Wir befinden uns mitten im Otavi Dreieck. Hier ist es in 1500 Metern schrecklich kalt. Bei vier grad wacht man morgens auf, abends sitze ich M Lagerfeuer, um kurz danach in den Innenbereichen der Lodge zu flüchten und mich mit dem Haushund zu vergnügen. Das Otavi Dreieck bekommt relativ hohe Niederschläge, so dass man in dieser Region Ackerbau betreiben kann. Eher ungewöhnlich für Namibia werden Mais und Weizen, aber auch verschiedene Obstsorten angebaut. Auch hier werde ich belehrt, dass man aus all den genannten Produkten Schnaps machen kann. Spätestens jetzt frage ich mich, warum Feier jeder Jägermeister säuft, wenn doch jeder Strauch zur Destillierung dient.

Und es gab noch etwas Interessantes zu entdecken. Auf dem Gelände der Farm Hoba liegt einer der größten je gefundenen Meteoriten. Er ist 3 mal 3 Meter groß und soll rund 60 Tonnen wiegen. Der Meteorit schlug vor etwa 80.000 Jahren hier auf. Wer damals beim Einschlag gerade an der Stelle stand, ist nicht bekannt. Dafür kratzt jeder dran rum, um das bisschen Nickel zu begutachten. Seis drum. Wie bisher alles sind die Ausflugsziele in Namibia perfekt hergerichtet. Typisch unafrikanisch eben.
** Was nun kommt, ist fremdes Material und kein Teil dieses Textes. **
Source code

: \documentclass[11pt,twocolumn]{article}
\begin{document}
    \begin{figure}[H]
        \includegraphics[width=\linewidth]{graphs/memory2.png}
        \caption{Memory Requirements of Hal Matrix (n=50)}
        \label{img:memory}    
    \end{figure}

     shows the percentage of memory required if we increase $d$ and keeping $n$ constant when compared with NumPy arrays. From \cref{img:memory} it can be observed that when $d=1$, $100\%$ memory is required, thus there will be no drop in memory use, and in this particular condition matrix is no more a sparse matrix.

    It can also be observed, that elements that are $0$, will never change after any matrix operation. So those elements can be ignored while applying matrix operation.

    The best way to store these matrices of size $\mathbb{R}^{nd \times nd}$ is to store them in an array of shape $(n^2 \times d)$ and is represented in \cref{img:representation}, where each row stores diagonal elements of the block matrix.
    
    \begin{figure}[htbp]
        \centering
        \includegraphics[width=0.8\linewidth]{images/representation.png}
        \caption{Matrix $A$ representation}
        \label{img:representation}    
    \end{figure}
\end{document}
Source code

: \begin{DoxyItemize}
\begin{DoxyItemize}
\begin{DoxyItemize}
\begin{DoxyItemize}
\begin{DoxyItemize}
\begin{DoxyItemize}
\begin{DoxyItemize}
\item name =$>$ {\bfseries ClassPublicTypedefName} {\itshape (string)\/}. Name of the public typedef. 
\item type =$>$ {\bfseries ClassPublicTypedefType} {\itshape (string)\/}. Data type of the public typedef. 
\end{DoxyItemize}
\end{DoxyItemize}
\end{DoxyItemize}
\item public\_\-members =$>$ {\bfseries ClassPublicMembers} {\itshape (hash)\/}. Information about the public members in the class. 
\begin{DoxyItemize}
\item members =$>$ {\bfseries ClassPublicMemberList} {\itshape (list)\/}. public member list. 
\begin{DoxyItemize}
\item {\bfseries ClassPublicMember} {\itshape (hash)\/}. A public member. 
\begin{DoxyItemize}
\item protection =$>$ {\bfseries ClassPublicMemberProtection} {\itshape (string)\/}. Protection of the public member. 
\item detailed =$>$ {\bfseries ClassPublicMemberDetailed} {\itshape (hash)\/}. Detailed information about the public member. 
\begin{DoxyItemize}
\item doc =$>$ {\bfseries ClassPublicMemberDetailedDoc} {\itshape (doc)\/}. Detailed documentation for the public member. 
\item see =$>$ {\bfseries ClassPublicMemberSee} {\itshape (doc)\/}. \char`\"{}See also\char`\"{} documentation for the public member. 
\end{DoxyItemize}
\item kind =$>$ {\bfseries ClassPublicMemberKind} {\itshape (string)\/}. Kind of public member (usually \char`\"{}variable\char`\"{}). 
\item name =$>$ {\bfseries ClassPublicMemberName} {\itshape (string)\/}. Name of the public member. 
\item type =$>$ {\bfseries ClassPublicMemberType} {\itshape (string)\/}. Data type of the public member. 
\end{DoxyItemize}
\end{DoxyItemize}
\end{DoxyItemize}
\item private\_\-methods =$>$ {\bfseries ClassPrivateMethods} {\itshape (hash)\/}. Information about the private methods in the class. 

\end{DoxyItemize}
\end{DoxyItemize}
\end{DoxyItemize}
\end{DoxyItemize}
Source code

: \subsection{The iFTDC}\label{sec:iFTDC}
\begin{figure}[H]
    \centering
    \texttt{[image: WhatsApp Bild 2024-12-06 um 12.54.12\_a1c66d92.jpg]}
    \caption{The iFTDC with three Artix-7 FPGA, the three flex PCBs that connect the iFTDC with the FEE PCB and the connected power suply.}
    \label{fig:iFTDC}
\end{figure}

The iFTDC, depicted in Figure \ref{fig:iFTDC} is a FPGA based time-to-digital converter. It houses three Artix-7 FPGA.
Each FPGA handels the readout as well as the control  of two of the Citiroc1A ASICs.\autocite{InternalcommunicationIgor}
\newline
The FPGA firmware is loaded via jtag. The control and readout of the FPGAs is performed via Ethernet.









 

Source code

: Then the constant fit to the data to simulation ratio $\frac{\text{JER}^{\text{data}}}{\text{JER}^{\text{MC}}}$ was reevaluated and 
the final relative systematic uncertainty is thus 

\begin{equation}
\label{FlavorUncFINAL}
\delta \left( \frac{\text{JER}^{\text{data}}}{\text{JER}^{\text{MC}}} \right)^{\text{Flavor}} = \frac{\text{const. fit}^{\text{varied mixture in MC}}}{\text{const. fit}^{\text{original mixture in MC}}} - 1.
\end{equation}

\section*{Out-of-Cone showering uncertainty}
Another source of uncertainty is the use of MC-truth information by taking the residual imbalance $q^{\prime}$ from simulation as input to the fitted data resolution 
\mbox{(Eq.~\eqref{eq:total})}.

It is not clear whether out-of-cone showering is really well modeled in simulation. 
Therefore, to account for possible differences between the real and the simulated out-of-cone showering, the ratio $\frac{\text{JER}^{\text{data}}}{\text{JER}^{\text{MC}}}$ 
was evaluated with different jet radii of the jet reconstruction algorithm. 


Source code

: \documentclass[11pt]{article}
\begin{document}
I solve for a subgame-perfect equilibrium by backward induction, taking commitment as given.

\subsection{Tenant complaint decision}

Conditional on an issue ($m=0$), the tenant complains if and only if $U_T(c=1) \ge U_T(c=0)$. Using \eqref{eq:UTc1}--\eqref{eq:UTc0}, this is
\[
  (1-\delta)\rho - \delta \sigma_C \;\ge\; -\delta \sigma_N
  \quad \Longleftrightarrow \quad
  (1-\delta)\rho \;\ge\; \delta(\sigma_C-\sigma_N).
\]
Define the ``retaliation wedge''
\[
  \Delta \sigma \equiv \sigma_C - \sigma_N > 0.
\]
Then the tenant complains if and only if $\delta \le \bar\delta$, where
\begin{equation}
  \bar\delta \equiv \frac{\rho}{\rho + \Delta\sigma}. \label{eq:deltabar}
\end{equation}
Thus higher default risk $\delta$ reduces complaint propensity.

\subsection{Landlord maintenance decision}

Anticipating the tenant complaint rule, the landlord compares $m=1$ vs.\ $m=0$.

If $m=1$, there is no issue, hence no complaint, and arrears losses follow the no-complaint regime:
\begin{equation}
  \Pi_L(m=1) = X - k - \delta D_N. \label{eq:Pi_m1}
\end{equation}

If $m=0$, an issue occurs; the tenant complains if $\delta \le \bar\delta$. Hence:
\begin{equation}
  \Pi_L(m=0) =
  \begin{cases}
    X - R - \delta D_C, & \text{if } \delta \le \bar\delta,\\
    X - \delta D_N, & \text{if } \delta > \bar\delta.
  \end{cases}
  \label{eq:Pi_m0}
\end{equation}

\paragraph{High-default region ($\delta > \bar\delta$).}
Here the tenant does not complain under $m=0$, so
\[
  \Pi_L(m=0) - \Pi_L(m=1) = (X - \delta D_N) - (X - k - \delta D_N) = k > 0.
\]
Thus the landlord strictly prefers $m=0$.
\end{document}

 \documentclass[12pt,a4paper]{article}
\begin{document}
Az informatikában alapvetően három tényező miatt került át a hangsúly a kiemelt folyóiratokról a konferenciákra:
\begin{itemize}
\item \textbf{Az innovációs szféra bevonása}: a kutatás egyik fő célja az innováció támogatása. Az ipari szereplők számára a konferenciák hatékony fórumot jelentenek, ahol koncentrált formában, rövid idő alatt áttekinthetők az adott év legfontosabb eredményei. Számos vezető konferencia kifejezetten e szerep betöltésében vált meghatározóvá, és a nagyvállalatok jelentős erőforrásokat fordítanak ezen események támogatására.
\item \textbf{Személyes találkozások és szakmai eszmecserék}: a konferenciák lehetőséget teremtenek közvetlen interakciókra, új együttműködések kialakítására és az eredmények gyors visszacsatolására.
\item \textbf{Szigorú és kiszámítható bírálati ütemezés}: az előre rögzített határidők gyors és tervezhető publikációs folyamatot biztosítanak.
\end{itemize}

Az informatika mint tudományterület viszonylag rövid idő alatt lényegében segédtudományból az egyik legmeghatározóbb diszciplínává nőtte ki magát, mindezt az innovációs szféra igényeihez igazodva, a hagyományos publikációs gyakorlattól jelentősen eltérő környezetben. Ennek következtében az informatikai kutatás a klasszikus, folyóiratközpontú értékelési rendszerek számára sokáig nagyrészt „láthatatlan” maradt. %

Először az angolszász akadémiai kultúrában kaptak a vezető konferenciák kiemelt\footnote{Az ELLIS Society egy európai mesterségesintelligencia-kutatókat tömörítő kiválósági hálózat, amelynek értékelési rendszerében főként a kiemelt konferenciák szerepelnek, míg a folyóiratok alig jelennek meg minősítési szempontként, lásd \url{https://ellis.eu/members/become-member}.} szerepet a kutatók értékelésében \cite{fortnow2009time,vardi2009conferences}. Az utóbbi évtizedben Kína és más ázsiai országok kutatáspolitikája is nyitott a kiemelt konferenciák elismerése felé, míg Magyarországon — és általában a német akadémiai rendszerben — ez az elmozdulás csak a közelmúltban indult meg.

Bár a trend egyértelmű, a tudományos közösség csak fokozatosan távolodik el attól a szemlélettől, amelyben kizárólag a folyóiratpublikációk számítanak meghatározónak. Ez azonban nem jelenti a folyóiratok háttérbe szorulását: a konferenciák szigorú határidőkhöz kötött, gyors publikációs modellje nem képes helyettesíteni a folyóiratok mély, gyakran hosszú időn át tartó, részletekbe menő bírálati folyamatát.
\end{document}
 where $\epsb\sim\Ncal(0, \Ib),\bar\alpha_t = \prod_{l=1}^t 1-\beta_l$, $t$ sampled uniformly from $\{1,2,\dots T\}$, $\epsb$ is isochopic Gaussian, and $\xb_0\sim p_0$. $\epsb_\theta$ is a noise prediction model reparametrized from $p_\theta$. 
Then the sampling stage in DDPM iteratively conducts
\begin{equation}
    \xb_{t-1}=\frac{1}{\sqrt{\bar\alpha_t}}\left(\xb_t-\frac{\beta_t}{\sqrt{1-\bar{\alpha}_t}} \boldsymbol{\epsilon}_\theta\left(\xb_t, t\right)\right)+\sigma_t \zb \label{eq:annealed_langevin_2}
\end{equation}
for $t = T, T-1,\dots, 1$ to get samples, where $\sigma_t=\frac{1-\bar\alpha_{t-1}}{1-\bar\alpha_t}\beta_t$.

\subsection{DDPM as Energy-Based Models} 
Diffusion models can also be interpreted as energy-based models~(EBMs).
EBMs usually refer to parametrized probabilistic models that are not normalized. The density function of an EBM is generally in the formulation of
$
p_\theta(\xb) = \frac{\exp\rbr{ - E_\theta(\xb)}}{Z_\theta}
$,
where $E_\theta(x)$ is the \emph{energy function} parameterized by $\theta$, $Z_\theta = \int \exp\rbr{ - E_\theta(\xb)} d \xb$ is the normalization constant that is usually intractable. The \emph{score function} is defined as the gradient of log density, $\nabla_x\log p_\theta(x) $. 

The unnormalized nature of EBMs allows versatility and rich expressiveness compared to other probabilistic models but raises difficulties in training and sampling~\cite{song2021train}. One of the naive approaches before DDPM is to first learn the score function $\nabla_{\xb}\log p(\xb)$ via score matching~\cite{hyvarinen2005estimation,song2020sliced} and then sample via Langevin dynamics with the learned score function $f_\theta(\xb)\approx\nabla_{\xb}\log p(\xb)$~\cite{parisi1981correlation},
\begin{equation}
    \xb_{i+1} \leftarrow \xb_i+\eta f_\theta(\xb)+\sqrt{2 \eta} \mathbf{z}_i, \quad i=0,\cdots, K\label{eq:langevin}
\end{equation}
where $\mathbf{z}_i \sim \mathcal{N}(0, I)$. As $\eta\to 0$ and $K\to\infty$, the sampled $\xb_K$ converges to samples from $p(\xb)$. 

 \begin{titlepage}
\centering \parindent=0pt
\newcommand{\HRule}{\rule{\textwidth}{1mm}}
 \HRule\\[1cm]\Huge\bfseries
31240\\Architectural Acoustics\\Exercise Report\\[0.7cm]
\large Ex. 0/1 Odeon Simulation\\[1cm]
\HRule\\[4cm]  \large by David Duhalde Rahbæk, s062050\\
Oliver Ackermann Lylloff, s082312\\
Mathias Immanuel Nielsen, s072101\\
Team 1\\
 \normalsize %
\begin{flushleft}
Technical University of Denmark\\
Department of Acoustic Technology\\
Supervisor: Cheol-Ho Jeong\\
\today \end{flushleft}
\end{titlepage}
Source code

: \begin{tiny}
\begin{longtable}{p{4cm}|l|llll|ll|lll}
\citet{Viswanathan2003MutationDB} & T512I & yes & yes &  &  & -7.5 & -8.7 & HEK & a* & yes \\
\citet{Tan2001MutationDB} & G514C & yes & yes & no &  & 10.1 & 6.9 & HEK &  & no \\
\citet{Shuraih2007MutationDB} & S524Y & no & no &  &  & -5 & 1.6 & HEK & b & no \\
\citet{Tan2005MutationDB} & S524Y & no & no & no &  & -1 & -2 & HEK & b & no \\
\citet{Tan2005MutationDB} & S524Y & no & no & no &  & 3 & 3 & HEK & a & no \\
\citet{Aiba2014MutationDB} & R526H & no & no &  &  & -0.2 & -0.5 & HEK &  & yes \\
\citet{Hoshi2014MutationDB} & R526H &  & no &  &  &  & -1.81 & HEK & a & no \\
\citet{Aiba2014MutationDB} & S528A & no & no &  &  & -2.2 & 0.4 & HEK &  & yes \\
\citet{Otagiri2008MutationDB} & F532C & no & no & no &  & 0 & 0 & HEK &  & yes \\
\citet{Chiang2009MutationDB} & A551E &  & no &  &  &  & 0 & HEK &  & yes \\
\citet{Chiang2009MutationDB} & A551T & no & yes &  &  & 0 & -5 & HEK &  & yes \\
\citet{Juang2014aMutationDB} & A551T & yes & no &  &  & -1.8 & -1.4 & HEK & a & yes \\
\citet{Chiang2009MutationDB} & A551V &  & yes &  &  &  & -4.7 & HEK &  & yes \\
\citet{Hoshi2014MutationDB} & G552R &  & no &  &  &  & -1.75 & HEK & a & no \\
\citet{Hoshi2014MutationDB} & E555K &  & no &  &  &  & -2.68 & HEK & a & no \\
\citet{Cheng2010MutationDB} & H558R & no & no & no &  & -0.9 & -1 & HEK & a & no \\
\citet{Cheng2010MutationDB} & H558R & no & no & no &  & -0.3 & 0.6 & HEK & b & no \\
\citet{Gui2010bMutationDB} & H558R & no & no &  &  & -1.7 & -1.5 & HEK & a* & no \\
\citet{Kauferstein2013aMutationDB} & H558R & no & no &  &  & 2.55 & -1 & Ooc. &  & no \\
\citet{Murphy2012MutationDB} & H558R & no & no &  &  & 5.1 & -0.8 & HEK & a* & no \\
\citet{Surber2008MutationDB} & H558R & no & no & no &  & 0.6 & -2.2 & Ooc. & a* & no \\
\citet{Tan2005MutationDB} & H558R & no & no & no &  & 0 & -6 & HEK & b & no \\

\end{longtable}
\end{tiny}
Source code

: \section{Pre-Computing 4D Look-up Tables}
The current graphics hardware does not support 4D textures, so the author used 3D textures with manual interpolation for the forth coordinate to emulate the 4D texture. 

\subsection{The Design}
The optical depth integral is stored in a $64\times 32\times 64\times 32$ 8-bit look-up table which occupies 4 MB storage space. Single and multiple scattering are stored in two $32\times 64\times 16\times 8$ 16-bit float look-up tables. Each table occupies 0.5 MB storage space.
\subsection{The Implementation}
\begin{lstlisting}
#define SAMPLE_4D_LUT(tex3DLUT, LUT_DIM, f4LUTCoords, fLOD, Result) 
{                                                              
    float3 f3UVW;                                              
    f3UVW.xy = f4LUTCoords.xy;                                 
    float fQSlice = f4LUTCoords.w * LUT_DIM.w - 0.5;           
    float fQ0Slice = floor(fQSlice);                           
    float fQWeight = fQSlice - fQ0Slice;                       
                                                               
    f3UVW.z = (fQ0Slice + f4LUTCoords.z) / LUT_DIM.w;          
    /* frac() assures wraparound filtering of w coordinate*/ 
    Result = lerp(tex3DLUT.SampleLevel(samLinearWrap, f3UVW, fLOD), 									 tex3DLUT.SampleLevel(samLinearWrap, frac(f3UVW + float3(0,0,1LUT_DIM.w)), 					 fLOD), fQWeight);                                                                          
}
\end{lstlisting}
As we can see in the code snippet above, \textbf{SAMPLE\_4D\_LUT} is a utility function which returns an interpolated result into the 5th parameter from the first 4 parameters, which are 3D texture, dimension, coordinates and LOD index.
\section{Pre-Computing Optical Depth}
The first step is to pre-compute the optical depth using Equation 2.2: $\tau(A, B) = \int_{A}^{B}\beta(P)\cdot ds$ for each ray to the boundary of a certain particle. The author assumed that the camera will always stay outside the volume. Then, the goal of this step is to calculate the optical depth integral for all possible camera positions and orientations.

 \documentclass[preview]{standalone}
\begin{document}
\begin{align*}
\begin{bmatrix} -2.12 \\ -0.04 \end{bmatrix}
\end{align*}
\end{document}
Vorbei am mächtigen Waterberg-Plateau muss man sich mit der deutschen Geschichte in Süd-West-Afrika beschäftigen. Oder auch nicht Hier war der Schauplatz des Krieges zwischen dem Kaiserreich und den Hereros. In Okahandja gibt es einen Friedhof, auf dem deren Stammesführer beerdigt wurden. Gleich nebenan finden sich die Gräber vieler deutschstämmiger Bürger. Beim genauen Blick waren es viele Sachsen, die hier kämpften. Den Rest verkneife ich mir.

Am Stadtrand findet sich noch der Holzschnitzermarkt, eine gute Gelegenheit, die letzten Namibia-Dollar auszugeben. Handeln ist hier übrigens Pflicht im Gegensatz zum Rest des Landes. Aber die Händler sind angesichts der wenigen Touristen weniger auf Aufdringlichkeit aus und freuen sich, dass überhaupt etwas Umsatz gemacht wird. Auch wenn das Angebot riesig war, ich fand nichts, also werde ich die letzte Chance in Windhoek auf dem Craft Markt nutzen. Einer der Verkäufer läuft mit einem Özil-Shirt der Nationalmannschaft rum. Also bei Müller würde ich was kaufen, mache ich noch einen Witz. Wenig später steht er mit neuem Shirt vor mir. Drauf steht Schweinsteiger. Ok, das können wir gelten lassen und so nehme ich eine Himba Frau mit. Das sind die mit den orangenen Haaren und aus Holz – versteht sich.

P.S. Gespräch am Zaun zur Ghaub Gästefarm. Zwei Nashörner in Besitz der Farm wandern des Weges. Ich: wenn die jetzt ausbüxen, gehören sie dem Nachbarn. Zaungast: Ach was, die haben zu fressen und zu saugen, warum sollen die weggehen. Ich so: Zu Hause hab ich auch zu fressen und zu saufen – und gehe trotzdem weg.